## Exercise goal
Only the lines from the first line of the records through the line containing "in document note." belong in the answer. Copy them exactly.

- - -

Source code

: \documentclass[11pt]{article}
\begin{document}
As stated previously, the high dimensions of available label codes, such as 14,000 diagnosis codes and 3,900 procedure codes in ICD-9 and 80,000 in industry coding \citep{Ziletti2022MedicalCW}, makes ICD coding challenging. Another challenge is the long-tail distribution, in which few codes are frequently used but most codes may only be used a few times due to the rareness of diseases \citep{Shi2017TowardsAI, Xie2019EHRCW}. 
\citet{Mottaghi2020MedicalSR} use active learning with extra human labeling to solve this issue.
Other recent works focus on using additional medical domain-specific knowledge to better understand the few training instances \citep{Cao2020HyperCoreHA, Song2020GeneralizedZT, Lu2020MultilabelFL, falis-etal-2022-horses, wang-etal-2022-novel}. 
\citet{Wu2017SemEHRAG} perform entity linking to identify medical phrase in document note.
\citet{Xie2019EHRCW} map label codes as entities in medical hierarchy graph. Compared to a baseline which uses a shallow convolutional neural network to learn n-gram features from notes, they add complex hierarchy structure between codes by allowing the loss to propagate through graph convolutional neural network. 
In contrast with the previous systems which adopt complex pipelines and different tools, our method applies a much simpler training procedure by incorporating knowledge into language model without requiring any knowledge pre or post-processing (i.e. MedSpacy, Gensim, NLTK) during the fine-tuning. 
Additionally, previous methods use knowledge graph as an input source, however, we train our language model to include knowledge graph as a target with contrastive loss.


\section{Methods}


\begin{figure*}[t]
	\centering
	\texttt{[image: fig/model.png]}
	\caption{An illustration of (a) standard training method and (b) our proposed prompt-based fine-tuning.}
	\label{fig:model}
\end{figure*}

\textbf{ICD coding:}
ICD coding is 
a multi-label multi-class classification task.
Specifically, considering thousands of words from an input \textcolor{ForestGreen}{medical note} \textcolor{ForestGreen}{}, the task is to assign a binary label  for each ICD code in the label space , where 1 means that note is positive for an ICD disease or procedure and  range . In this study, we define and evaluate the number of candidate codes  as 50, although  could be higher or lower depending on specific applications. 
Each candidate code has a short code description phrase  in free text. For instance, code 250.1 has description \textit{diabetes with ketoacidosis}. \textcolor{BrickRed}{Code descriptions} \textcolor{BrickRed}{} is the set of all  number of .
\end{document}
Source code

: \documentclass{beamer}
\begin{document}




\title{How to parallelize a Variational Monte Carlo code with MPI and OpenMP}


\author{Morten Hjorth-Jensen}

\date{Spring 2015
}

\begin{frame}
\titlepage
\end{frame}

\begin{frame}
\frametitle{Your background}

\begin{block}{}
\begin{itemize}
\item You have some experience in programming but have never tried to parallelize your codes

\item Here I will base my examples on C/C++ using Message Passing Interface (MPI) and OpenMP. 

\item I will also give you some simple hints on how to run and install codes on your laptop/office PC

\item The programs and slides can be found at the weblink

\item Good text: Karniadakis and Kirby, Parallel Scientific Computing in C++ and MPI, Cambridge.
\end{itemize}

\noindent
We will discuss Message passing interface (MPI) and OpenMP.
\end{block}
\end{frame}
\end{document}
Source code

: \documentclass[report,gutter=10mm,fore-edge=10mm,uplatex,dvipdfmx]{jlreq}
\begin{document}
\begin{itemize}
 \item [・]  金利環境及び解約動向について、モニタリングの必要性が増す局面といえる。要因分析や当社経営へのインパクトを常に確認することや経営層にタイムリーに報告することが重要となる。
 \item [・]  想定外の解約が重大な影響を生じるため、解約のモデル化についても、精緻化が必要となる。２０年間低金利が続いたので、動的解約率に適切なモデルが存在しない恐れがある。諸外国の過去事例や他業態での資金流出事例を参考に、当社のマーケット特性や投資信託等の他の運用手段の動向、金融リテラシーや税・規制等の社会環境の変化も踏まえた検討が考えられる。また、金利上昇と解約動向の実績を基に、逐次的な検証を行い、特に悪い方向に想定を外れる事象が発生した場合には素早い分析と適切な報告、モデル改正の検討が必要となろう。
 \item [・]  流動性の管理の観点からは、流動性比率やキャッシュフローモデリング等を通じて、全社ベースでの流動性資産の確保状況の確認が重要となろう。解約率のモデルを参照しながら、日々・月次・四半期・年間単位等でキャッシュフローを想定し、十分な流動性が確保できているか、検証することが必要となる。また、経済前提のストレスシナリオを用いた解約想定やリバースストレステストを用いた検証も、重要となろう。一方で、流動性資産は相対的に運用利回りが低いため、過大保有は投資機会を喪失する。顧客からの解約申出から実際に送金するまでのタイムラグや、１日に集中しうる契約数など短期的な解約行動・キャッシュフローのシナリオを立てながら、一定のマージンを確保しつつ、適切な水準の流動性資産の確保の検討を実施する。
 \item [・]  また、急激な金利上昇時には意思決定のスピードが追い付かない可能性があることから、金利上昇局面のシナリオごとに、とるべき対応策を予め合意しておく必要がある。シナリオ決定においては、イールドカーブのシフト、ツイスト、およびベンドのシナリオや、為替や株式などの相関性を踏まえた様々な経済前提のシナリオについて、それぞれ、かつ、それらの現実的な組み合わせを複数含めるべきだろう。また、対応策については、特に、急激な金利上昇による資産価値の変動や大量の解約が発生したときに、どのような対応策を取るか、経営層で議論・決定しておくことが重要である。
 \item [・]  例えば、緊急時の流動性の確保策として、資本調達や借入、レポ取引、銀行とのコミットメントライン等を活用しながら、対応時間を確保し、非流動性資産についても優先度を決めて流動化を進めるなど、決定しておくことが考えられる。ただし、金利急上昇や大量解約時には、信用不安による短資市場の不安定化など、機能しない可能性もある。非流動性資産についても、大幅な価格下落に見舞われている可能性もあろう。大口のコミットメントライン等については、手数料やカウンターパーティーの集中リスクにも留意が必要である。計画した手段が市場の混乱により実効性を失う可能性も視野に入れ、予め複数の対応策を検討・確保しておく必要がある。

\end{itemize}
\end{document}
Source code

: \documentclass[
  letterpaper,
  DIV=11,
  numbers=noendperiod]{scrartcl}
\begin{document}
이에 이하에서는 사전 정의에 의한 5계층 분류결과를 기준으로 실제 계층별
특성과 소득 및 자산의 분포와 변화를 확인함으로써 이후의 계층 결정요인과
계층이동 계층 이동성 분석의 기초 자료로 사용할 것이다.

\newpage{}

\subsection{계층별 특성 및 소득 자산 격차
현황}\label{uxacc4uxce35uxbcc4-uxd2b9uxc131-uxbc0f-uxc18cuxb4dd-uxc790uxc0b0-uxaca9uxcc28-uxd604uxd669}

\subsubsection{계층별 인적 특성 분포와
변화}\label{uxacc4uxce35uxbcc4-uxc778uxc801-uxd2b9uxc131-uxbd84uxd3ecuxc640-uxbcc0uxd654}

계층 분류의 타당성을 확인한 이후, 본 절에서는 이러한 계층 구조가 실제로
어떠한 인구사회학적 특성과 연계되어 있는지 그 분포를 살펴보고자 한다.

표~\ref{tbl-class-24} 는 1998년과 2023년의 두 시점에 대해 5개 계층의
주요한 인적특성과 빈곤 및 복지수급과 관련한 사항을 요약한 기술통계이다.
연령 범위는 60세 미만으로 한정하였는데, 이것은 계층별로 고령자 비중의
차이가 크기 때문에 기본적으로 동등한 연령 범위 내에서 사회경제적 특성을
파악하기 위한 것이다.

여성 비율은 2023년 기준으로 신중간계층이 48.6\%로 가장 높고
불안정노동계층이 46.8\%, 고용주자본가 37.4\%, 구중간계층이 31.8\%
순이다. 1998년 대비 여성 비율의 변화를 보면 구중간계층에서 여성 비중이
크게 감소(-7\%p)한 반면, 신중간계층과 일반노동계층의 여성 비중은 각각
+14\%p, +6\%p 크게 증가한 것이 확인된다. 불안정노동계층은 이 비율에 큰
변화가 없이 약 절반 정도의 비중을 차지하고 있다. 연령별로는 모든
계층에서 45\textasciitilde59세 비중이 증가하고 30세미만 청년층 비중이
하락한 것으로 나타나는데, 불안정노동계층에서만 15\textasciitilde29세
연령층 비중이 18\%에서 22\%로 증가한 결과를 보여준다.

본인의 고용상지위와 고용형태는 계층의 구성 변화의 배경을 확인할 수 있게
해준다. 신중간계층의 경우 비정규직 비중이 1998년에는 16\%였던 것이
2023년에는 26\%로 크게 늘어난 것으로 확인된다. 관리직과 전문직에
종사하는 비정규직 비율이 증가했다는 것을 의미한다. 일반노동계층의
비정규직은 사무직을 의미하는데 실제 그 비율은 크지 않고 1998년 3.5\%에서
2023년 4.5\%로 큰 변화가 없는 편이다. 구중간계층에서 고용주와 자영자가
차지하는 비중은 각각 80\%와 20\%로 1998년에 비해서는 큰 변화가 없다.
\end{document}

- - -

## Written reply
Source code

: \documentclass[11pt]{article}
\begin{document}
As stated previously, the high dimensions of available label codes, such as 14,000 diagnosis codes and 3,900 procedure codes in ICD-9 and 80,000 in industry coding \citep{Ziletti2022MedicalCW}, makes ICD coding challenging. Another challenge is the long-tail distribution, in which few codes are frequently used but most codes may only be used a few times due to the rareness of diseases \citep{Shi2017TowardsAI, Xie2019EHRCW}. 
\citet{Mottaghi2020MedicalSR} use active learning with extra human labeling to solve this issue.
Other recent works focus on using additional medical domain-specific knowledge to better understand the few training instances \citep{Cao2020HyperCoreHA, Song2020GeneralizedZT, Lu2020MultilabelFL, falis-etal-2022-horses, wang-etal-2022-novel}. 
\citet{Wu2017SemEHRAG} perform entity linking to identify medical phrase in document note.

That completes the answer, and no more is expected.